Table 3: Considering mode execution probabilities (including DVS)

Although the execution probabilities are neglected in the fourth column, a reduced average power consumption (0.689*mW*) can be observed, when compared to the results given in Table 2. This clearly demonstrates the high energy reduction capabilities of DVS. Nevertheless, it is possible to further minimize the power consumption to 0.465*mW* by considering the execution probabilities together with DVS. This is an improvement of 32.53%, solely due to the synthesis for the particular execution probabilities. For all other benchmarks savings of up to 64.02% (mul7) were achieved. Due to the computation of scaled supply voltages and the influence of scheduling on the energy consumption, the optimization times are higher when DVS is considered.

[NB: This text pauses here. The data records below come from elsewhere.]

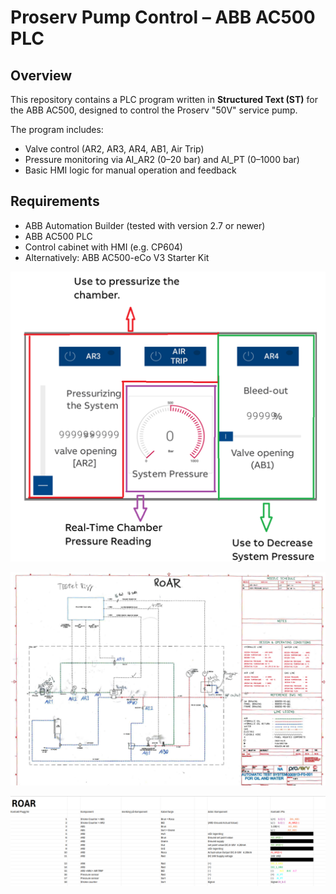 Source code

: # Proserv Pump Control – ABB AC500 PLC

## Overview
This repository contains a PLC program written in **Structured Text (ST)** for the ABB AC500, designed to control the Proserv "50V" service pump.

The program includes:
- Valve control (AR2, AR3, AR4, AB1, Air Trip)
- Pressure monitoring via AI_AR2 (0–20 bar) and AI_PT (0–1000 bar)
- Basic HMI logic for manual operation and feedback

## Requirements
- ABB Automation Builder (tested with version 2.7 or newer)
- ABB AC500 PLC
- Control cabinet with HMI (e.g. CP604)
- Alternatively: ABB AC500-eCo V3 Starter Kit


![Pumpesystem skjermbilde](images/HMI%20Interface.png)

![Pumpesystem skjermbilde](images/Hydraulic-Mechanical%20Overview.png)

![Pumpesystem skjermbilde](images/Input%20channels%20and%20terminal%20numbers.png)

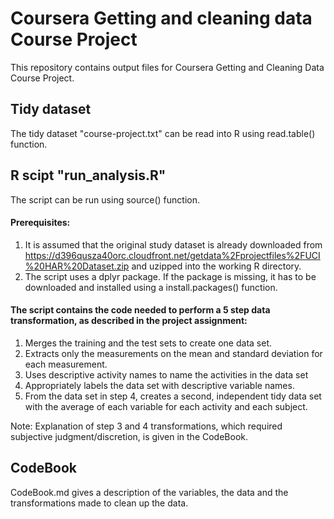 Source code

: Coursera Getting and cleaning data Course Project
========================================



This repository contains output files for Coursera Getting and Cleaning Data Course Project.

## Tidy dataset

The tidy dataset "course-project.txt" can be read into R using read.table() function.


## R scipt "run_analysis.R"

The script can be run using source() function.

#### Prerequisites:
1. It is assumed that the original study dataset is already downloaded from https://d396qusza40orc.cloudfront.net/getdata%2Fprojectfiles%2FUCI%20HAR%20Dataset.zip and uzipped into the working R directory.
1. The script uses a dplyr package. If the package is missing, it has to be downloaded and installed using a install.packages() function.

#### The script contains the code needed to perform a 5 step data transformation, as described in the project assignment: 
1. Merges the training and the test sets to create one data set.
1. Extracts only the measurements on the mean and standard deviation for each measurement. 
1. Uses descriptive activity names to name the activities in the data set
1. Appropriately labels the data set with descriptive variable names. 
1. From the data set in step 4, creates a second, independent tidy data set with the average of each variable for each activity and each subject.

Note: Explanation of step 3 and 4 transformations, which required subjective judgment/discretion, is given in the CodeBook.


## CodeBook

CodeBook.md gives a description of the variables, the data and the transformations made to clean up the data.
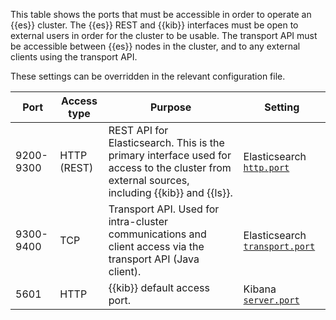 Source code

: This table shows the ports that must be accessible in order to operate an {{es}} cluster. The {{es}} REST and {{kib}} interfaces must be open to external users in order for the cluster to be usable. The transport API must be accessible between {{es}} nodes in the cluster, and to any external clients using the transport API. 

These settings can be overridden in the relevant configuration file.

| Port | Access type | Purpose | Setting |
| --- | --- | --- | --- |
| 9200-9300	| HTTP (REST) | REST API for Elasticsearch. This is the primary interface used for access to the cluster from external sources, including {{kib}} and {{ls}}. | Elasticsearch [`http.port`](elasticsearch://reference/elasticsearch/configuration-reference/networking-settings.md#common-network-settings) |
| 9300-9400	| TCP |	Transport API. Used for intra-cluster communications and client access via the transport API (Java client). | Elasticsearch [`transport.port`](elasticsearch://reference/elasticsearch/configuration-reference/networking-settings.md#common-network-settings) |
| 5601 | HTTP |	{{kib}} default access port. | Kibana [`server.port`](kibana://reference/configuration-reference/general-settings.md#server-port) | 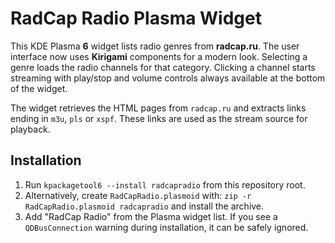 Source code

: # RadCap Radio Plasma Widget

This KDE Plasma **6** widget lists radio genres from **radcap.ru**. The user
interface now uses **Kirigami** components for a modern look. Selecting a genre
loads the radio channels for that category. Clicking a channel starts streaming
with play/stop and volume controls always available at the bottom of the widget.

The widget retrieves the HTML pages from `radcap.ru` and extracts links ending in
`m3u`, `pls` or `xspf`. These links are used as the stream source for playback.

## Installation

1. Run `kpackagetool6 --install radcapradio` from this repository root.
2. Alternatively, create `RadCapRadio.plasmoid` with:
   `zip -r RadCapRadio.plasmoid radcapradio` and install the archive.
3. Add "RadCap Radio" from the Plasma widget list.
   If you see a `QDBusConnection` warning during installation, it can be safely ignored.

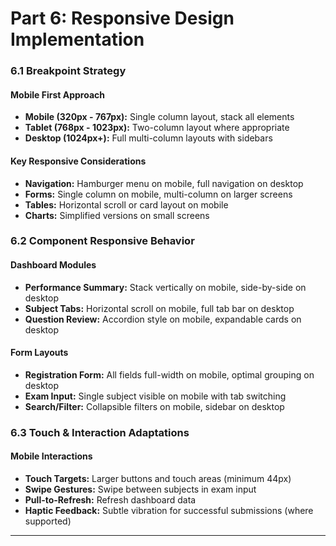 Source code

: # Part 6: Responsive Design Implementation

### 6.1 Breakpoint Strategy

#### Mobile First Approach
- **Mobile (320px - 767px):** Single column layout, stack all elements
- **Tablet (768px - 1023px):** Two-column layout where appropriate
- **Desktop (1024px+):** Full multi-column layouts with sidebars

#### Key Responsive Considerations
- **Navigation:** Hamburger menu on mobile, full navigation on desktop
- **Forms:** Single column on mobile, multi-column on larger screens
- **Tables:** Horizontal scroll or card layout on mobile
- **Charts:** Simplified versions on small screens

### 6.2 Component Responsive Behavior

#### Dashboard Modules
- **Performance Summary:** Stack vertically on mobile, side-by-side on desktop
- **Subject Tabs:** Horizontal scroll on mobile, full tab bar on desktop
- **Question Review:** Accordion style on mobile, expandable cards on desktop

#### Form Layouts
- **Registration Form:** All fields full-width on mobile, optimal grouping on desktop
- **Exam Input:** Single subject visible on mobile with tab switching
- **Search/Filter:** Collapsible filters on mobile, sidebar on desktop

### 6.3 Touch & Interaction Adaptations

#### Mobile Interactions
- **Touch Targets:** Larger buttons and touch areas (minimum 44px)
- **Swipe Gestures:** Swipe between subjects in exam input
- **Pull-to-Refresh:** Refresh dashboard data
- **Haptic Feedback:** Subtle vibration for successful submissions (where supported)

---
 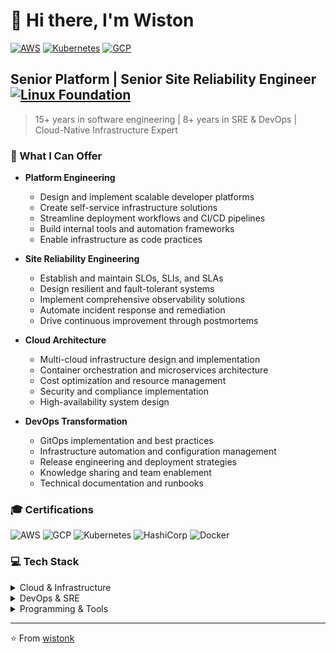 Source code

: # 👋 Hi there, I'm Wiston

[![AWS](https://img.shields.io/badge/AWS-232F3E?style=for-the-badge&logo=amazon-aws&logoColor=white)](https://www.credly.com/users/wiston)
[![Kubernetes](https://img.shields.io/badge/kubernetes-326ce6.svg?&style=for-the-badge&logo=kubernetes&logoColor=white)](https://www.credly.com/users/wiston)
[![GCP](https://img.shields.io/badge/Google_Cloud-4285F4?style=for-the-badge&logo=google-cloud&logoColor=white)](https://www.credly.com/users/wiston)

## Senior Platform | Senior Site Reliability Engineer [![Linux Foundation](https://img.shields.io/badge/Linux%20Foundation-Certified-003366?style=for-the-badge&logo=linux-foundation&logoColor=white)](https://www.credly.com/users/wiston)

> 15+ years in software engineering | 8+ years in SRE & DevOps | Cloud-Native Infrastructure Expert

### 🔧 What I Can Offer

- **Platform Engineering**
  - Design and implement scalable developer platforms
  - Create self-service infrastructure solutions
  - Streamline deployment workflows and CI/CD pipelines
  - Build internal tools and automation frameworks
  - Enable infrastructure as code practices

- **Site Reliability Engineering**
  - Establish and maintain SLOs, SLIs, and SLAs
  - Design resilient and fault-tolerant systems
  - Implement comprehensive observability solutions
  - Automate incident response and remediation
  - Drive continuous improvement through postmortems

- **Cloud Architecture**
  - Multi-cloud infrastructure design and implementation
  - Container orchestration and microservices architecture
  - Cost optimization and resource management
  - Security and compliance implementation
  - High-availability system design

- **DevOps Transformation**
  - GitOps implementation and best practices
  - Infrastructure automation and configuration management
  - Release engineering and deployment strategies
  - Knowledge sharing and team enablement
  - Technical documentation and runbooks

### 🎓 Certifications

![AWS](https://img.shields.io/badge/AWS-8x_Certified-FF9900?style=flat-square&logo=amazon-aws)
![GCP](https://img.shields.io/badge/GCP-5x_Certified-4285F4?style=flat-square&logo=google-cloud)
![Kubernetes](https://img.shields.io/badge/Kubernetes-CKA%20%7C%20CKAD-326ce6?style=flat-square&logo=kubernetes)
![HashiCorp](https://img.shields.io/badge/HashiCorp-Vault%20%7C%20Terraform-000000?style=flat-square&logo=hashicorp)
![Docker](https://img.shields.io/badge/Docker-DCA-2496ED?style=flat-square&logo=docker)

### 💻 Tech Stack

<details>
<summary>Cloud & Infrastructure</summary>

![AWS](https://img.shields.io/badge/AWS-%23FF9900.svg?style=flat-square&logo=amazon-aws&logoColor=white)
![GCP](https://img.shields.io/badge/Google_Cloud-%234285F4.svg?style=flat-square&logo=google-cloud&logoColor=white)
![Docker](https://img.shields.io/badge/Docker-%232496ED.svg?style=flat-square&logo=docker&logoColor=white)
![Kubernetes](https://img.shields.io/badge/Kubernetes-%23326ce5.svg?style=flat-square&logo=kubernetes&logoColor=white)
![Terraform](https://img.shields.io/badge/Terraform-%235835CC.svg?style=flat-square&logo=terraform&logoColor=white)
![Pulumi](https://img.shields.io/badge/Pulumi-%23F7BF2A.svg?style=flat-square&logo=pulumi&logoColor=black)
![Ansible](https://img.shields.io/badge/Ansible-%23EE0000.svg?style=flat-square&logo=ansible&logoColor=white)
![Vagrant](https://img.shields.io/badge/Vagrant-%231563FF.svg?style=flat-square&logo=vagrant&logoColor=white)

</details>

<details>
<summary>DevOps & SRE</summary>

![GitLab CI](https://img.shields.io/badge/GitLab_CI-%23181717.svg?style=flat-square&logo=gitlab&logoColor=white)
![GitHub Actions](https://img.shields.io/badge/GitHub_Actions-%232671E5.svg?style=flat-square&logo=githubactions&logoColor=white)
![ArgoCD](https://img.shields.io/badge/Argo_CD-%23EF7B4D.svg?style=flat-square&logo=argo&logoColor=white)
![Istio](https://img.shields.io/badge/Istio-%23466BB0.svg?style=flat-square&logo=istio&logoColor=white)
![Prometheus](https://img.shields.io/badge/Prometheus-%23E6522C.svg?style=flat-square&logo=prometheus&logoColor=white)
![Grafana](https://img.shields.io/badge/Grafana-%23F46800.svg?style=flat-square&logo=grafana&logoColor=white)
![Datadog](https://img.shields.io/badge/Datadog-%23632CA6.svg?style=flat-square&logo=datadog&logoColor=white)
![ElasticSearch](https://img.shields.io/badge/Elasticsearch-%23005571.svg?style=flat-square&logo=elasticsearch&logoColor=white)

</details>

<details>
<summary>Programming & Tools</summary>

![Go](https://img.shields.io/badge/Go-%2300ADD8.svg?style=flat-square&logo=go&logoColor=white)
![Python](https://img.shields.io/badge/Python-%233776AB.svg?style=flat-square&logo=python&logoColor=white)
![Java](https://img.shields.io/badge/Java-%23ED8B00.svg?style=flat-square&logo=java&logoColor=white)
![Bash](https://img.shields.io/badge/Bash-%234EAA25.svg?style=flat-square&logo=gnu-bash&logoColor=white)
![Helm](https://img.shields.io/badge/Helm-%23277A9F.svg?style=flat-square&logo=helm&logoColor=white)
![PostgreSQL](https://img.shields.io/badge/PostgreSQL-%23316192.svg?style=flat-square&logo=postgresql&logoColor=white)
![MongoDB](https://img.shields.io/badge/MongoDB-%234ea94b.svg?style=flat-square&logo=mongodb&logoColor=white)
![Vault](https://img.shields.io/badge/Vault-%23000000.svg?style=flat-square&logo=vault&logoColor=white)

</details>

---
⭐️ From [wistonk](https://github.com/wistonk)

#### **Influence of Real Activation Probabilities**

The next experiment is conducted to highlight the influence of the real user behavior on the energy efficiency of a system that has been synthesized under the consideration of certain mode execution probabilities. Certainly, the mode execution probabilities which are used during the synthesis represent an "imaginative" user and the activation probabilities of a *real* user will differ from those. In accordance, our experiments try to answer the following question: How is the energy efficiency affected by the different activation profiles during application run-time. For experimental purpose a simple specification with two modes is used, which contains 14 and 24 tasks (mode 1 and mode 2). The underlying architecture consists of two programmable processors and a single ASIC, all connected via a shared bus. This configuration was synthesised for three different pairs of execution probabilities (0.1:0.9, 0.9:0.1, and 0.5:0.5). These three implementations possibilities correspond to the three lines shown in Figure 10. All implementations are based on the same hard-



Figure 10: A system specification consisting of two operational modes optimized for different execution probabilities (solid line–0.1:0.9, dashed–0.9:0.1, dotted–0.5:0.5)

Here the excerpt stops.